[Stored data]
####################

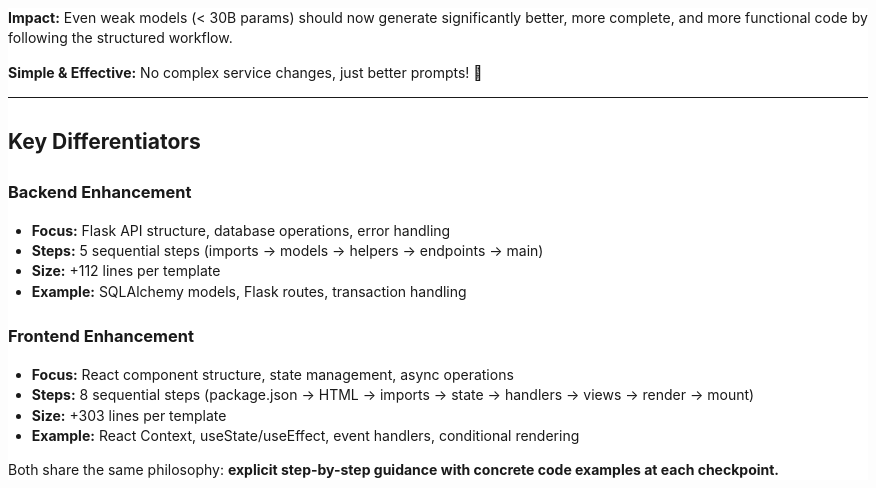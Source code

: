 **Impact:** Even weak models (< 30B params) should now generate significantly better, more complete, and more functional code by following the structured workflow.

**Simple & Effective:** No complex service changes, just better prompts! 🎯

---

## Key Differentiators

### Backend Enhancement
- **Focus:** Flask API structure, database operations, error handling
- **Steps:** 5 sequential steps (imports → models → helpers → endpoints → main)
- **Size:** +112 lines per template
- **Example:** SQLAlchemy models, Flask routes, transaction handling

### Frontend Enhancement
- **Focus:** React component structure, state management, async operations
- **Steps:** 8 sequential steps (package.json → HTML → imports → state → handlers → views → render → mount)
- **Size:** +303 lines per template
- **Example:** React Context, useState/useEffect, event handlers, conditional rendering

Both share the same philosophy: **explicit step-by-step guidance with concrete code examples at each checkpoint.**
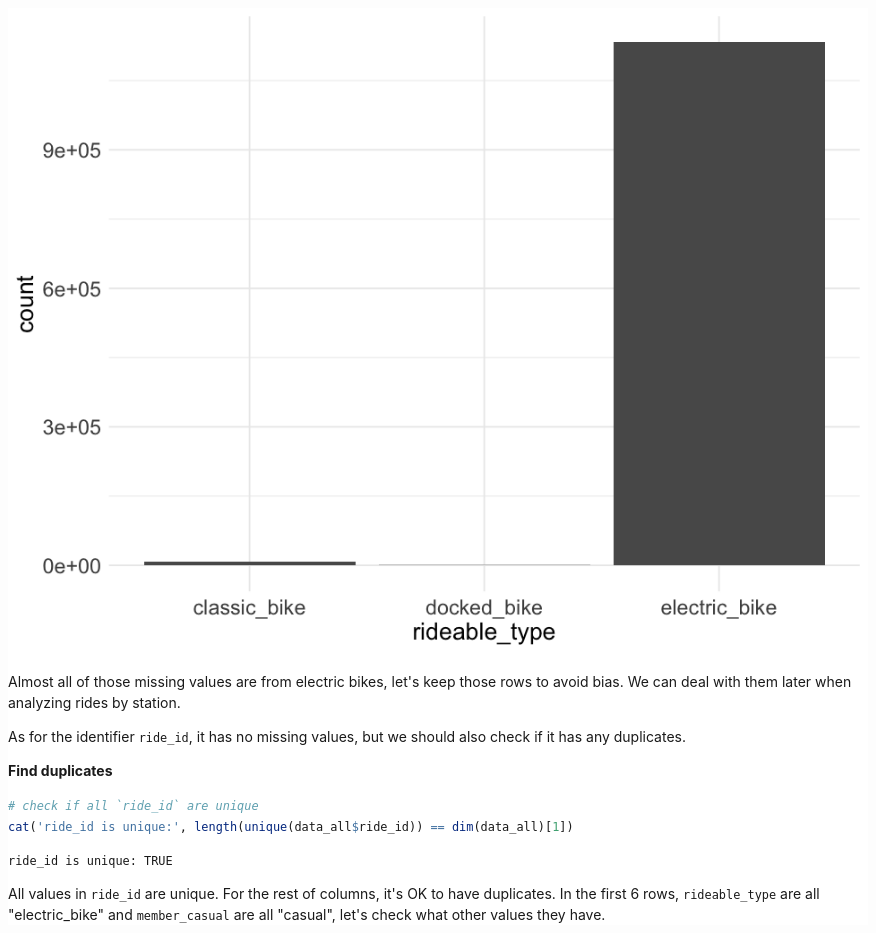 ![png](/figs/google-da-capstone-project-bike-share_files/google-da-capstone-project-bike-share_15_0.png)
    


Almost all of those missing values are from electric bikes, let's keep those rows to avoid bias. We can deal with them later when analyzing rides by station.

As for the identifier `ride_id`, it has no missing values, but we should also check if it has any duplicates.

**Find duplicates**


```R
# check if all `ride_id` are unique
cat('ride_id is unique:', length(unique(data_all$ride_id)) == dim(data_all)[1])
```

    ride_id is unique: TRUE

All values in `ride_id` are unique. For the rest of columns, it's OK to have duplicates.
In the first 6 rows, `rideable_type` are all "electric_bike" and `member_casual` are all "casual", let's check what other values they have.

####################

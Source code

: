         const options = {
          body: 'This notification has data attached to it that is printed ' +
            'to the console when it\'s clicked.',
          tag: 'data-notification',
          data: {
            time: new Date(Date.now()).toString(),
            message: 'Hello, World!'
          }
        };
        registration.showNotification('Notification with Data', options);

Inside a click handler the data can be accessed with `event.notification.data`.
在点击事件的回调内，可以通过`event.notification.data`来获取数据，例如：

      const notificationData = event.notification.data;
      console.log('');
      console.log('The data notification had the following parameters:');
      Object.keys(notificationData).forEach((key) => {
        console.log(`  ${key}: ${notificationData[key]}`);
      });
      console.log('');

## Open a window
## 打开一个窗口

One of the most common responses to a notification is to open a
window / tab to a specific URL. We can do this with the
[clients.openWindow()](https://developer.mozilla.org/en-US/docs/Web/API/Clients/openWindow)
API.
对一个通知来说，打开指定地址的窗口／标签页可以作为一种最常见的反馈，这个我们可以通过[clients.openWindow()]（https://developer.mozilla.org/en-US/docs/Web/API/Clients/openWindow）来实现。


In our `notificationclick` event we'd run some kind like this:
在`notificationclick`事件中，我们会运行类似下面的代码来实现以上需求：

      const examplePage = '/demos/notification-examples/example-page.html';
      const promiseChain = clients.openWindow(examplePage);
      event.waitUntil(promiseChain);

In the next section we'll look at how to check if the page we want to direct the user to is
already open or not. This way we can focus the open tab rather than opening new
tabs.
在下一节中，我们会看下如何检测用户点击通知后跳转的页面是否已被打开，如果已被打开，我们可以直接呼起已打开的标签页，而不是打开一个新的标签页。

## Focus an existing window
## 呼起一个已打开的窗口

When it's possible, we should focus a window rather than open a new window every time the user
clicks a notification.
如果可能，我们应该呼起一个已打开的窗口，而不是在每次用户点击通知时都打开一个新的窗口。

####################

* _What this task involves_: Return, unchanged, the run of lines above that opens with the line containing "- **Size:** +112 lines per template" and closes with the line containing "- **Size:** +303 lines per template". Include both.

* _Answer space_:
- **Size:** +112 lines per template
- **Example:** SQLAlchemy models, Flask routes, transaction handling

### Frontend Enhancement
- **Focus:** React component structure, state management, async operations
- **Steps:** 8 sequential steps (package.json → HTML → imports → state → handlers → views → render → mount)
- **Size:** +303 lines per template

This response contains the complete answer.